I have recently come across two on-line articles on Web-usage analysis that
throw a lot of doubt on the validity of attempting to identify user
sessions from the type of data that is currently recorded in Web server
logs. User-session identification is made difficult by a number of causes,
including caching, load balancing (which assigns multiple IP addresses
during the same user session), and the use of spiders. One of these
critical articles is by Stephen Turner (Cambridge University) [1], the
other is from Susan Haigh and Janette Megarity (National Library of Canada)
[2].

Haigh & Megarity have described user-session estimations as "at best, gross
estimates". It seems to me that what is needed is a systematic validation
of the efficacy of the various Web-analysis algorithms currently available.
This could be done by simulating log-file data from known transactions and
comparing how well an algorithm is able to recover the transactions from
the data. This should be repeated using a wide range of hypothetical
scenarios, such as very frequent load balancing (as occurs in reality with
AOL users).

Does anyone know if such a validation has been done?

Richard

References
---------------

[1] S. Turner. "Analog 5.03: How the Web Works".
http://www.analog.cx/docs/webworks.html [7 July 2001]

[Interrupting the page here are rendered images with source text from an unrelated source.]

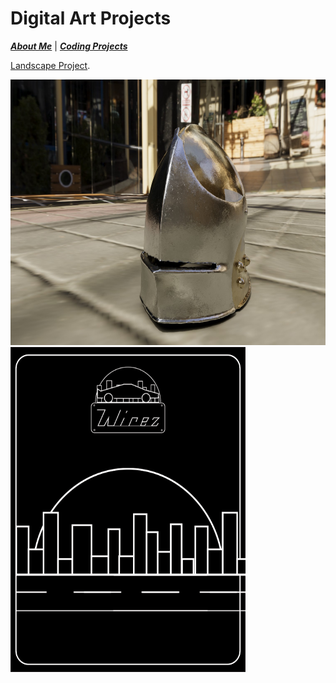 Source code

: # Digital Art Projects

[***About Me***](./README.md) | [***Coding Projects***](./coding.md)


[Landscape Project](./assets/img/Landscape.mp4).

<img src="./assets/img/torres_helmFront.jpg" width="921" height="425">

<img src="./assets/img/Final-Project-gif.gif" width="376" height="520">
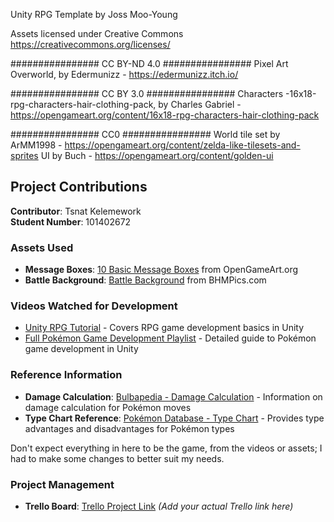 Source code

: Unity RPG Template by Joss Moo-Young


Assets licensed under Creative Commons https://creativecommons.org/licenses/

################ CC BY-ND 4.0 ################ 
Pixel Art Overworld, by Edermunizz - https://edermunizz.itch.io/

################ CC BY 3.0 ################ 
Characters -16x18-rpg-characters-hair-clothing-pack, by Charles Gabriel - https://opengameart.org/content/16x18-rpg-characters-hair-clothing-pack

################ CC0 ################ 
World tile set by ArMM1998 - https://opengameart.org/content/zelda-like-tilesets-and-sprites 
UI by Buch - https://opengameart.org/content/golden-ui

## Project Contributions

**Contributor**: Tsnat Kelemework  
**Student Number**: 101402672  

### Assets Used
- **Message Boxes**: [10 Basic Message Boxes](https://opengameart.org/content/10-basic-message-boxes) from OpenGameArt.org
- **Battle Background**: [Battle Background](https://www.bhmpics.com/download.php?file=/downloads/battle-backgrounds-/14..png) from BHMPics.com

### Videos Watched for Development
- [Unity RPG Tutorial](https://www.youtube.com/watch?v=7iYWpzL9GkM&t=846s) - Covers RPG game development basics in Unity
- [Full Pokémon Game Development Playlist](https://www.youtube.com/playlist?list=PLLf84Zj7U26kfPQ00JVI2nIoozuPkykDX) - Detailed guide to Pokémon game development in Unity

### Reference Information
- **Damage Calculation**: [Bulbapedia - Damage Calculation](https://bulbapedia.bulbagarden.net/wiki/Damage#Damage_calculation) - Information on damage calculation for Pokémon moves
- **Type Chart Reference**: [Pokémon Database - Type Chart](https://pokemondb.net/type/grass) - Provides type advantages and disadvantages for Pokémon types

Don't expect everything in here to be the game, from the videos or assets; I had to make some changes to better suit my needs.

### Project Management
- **Trello Board**: [Trello Project Link](https://trello.com/b/ICFO0VT5/game3023-term-project-pokemon-style-turn-based-rpg-battles) *(Add your actual Trello link here)*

[2] S. Haigh, J. Megarity. "Measuring Web Site Usage: Log File Analysis".
http://www.nlc-bnc.ca/9/1/p1-256-e.html [4 August 1998]

-------------------------------
Richard Dybowski, 143 Village Way, Pinner, Middlesex HA5 5AA, UK
Tel (mobile): 079 76 25 00 92

Next message: iat01@kis.maebashi-it.ac.jp: "[UAI] WI/IAT-01 Final Program and CFP"
Next message: Ian Miguel: "[UAI] CP 2001 Programme"
Previous message: John Kimmel: "[UAI] New book: Bayesian Networks and Decision Graphs, Finn V. Jensen"
Messages sorted by: [ date ] [ thread ] [ subject ] [ author ]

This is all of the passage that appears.